Martinis and Jazz-Mass, Perfect Together

By Tom Stoelker

I first heard of Martini Night at the Church of the Ascension, not surprisingly, over few beers with friends. The event is held on first Sunday of each month following the 6PM Jazz Mass. With the introduction of snazzy music at the evening service a parishioner complained to the pastor, Rev. John Duffell. She told him she felt as though she should “have a martini glass in her hand” and violá, a response to the traditional post-Mass coffee clutch was born.

“How could you have coffee at seven at night,” Father Duffell asked rhetorically.
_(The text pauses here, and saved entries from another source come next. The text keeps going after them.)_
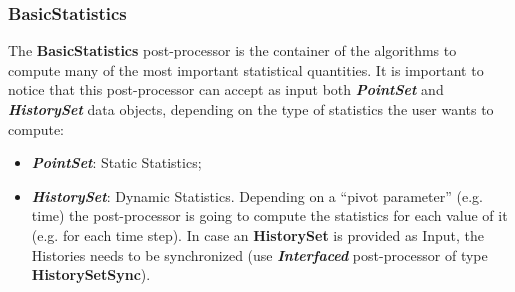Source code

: \subsubsection{BasicStatistics}
\label{BasicStatistics}
The \textbf{BasicStatistics} post-processor is the container of the algorithms
to compute many of the most important statistical quantities. It is important to notice that this
post-processor can accept as input both \textit{\textbf{PointSet}} and \textit{\textbf{HistorySet}}
data objects, depending on the type of statistics the user wants to compute:
\begin{itemize}
  \item \textit{\textbf{PointSet}}: Static Statistics;
  \item \textit{\textbf{HistorySet}}: Dynamic Statistics. Depending on a ``pivot parameter'' (e.g. time)
  the post-processor is going to compute the statistics for each value of it (e.g. for each time step).
  In case an \textbf{HistorySet} is provided as Input, the Histories needs to be synchronized (use
    \textit{\textbf{Interfaced}} post-processor of type  \textbf{HistorySetSync}).
\end{itemize}
%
A recent visit to the Upper West Side parish on an average Sunday night had an intimate atmosphere, filled with parishioners who sang along knowingly with music director Peter Hartmann’s original compositions. This was not what the British call a “happy-clappy” service. The music, while uplifting, is hardly evangelical. However, by comparison, the Jazz Mass that preceded the martini event was a standing room only crowd and a touch more jovial. After the service, the crowd overflowed onto 107th Street and waited to enter the basement reception hall. Volunteers having anticipated the rush passed in the opposite direction with trays of martinis in little plastic tumblers, making the wait to get into the hall all the more bearable. Downstairs, a potluck dinner of hamburgers, chips, salads and soft drinks were also served. A church’s basement is often like a community rec room and this one is no exception: florescent lights, pale yellow walls, folding chairs and tables. The crowd looked much like the neighborhood, which is to say multiracial, multigenerational, some gay, mostly straight. While, I stood in line to get a refresher, little kids cut through to get to the burgers while their moms scolded them for not saying ‘excuse me.’ From a distance, I studied a chatty group of young men. I struck up a conversation with a music teacher from Jersey. We talked musical theater as my friend discussed Vatican politics with Father Duffell. Suddenly, it seemed, tables were being broken down and brooms were sweeping.

“God speaks in many different ways,” Duffell explained. “Some may say that I’m an incarnationalist­­––whatever that is. But in a city like this people are strangers and this is a good way to bring them together.”

Duffell’s liturgically nuanced riff deals with the incarnate, or the pleasures of the flesh, of which alcohol is one.

“Everything is basically good,” he said, “it just depends on how you use it. I’ve never seen anyone inebriated here.”

For many Americans the notion of having a drink after church is sacrilege, likely an outgrowth of a puritanical heritage. However, wine is a sacred element of each Catholic service. In Europe, where drinking alcohol is part of the culture there are no such concerns. For generations the Catholic Church has been an extension of that culture. But while the Martini Night may have some ties to the old country, outreach is more to the point. With concerts, cushy seating and me-centric sermons on offer at other churches, to say nothing of New York nightlife, Martini Night offers cultural significance, but instead of heading the bar, parishioners just go downstairs.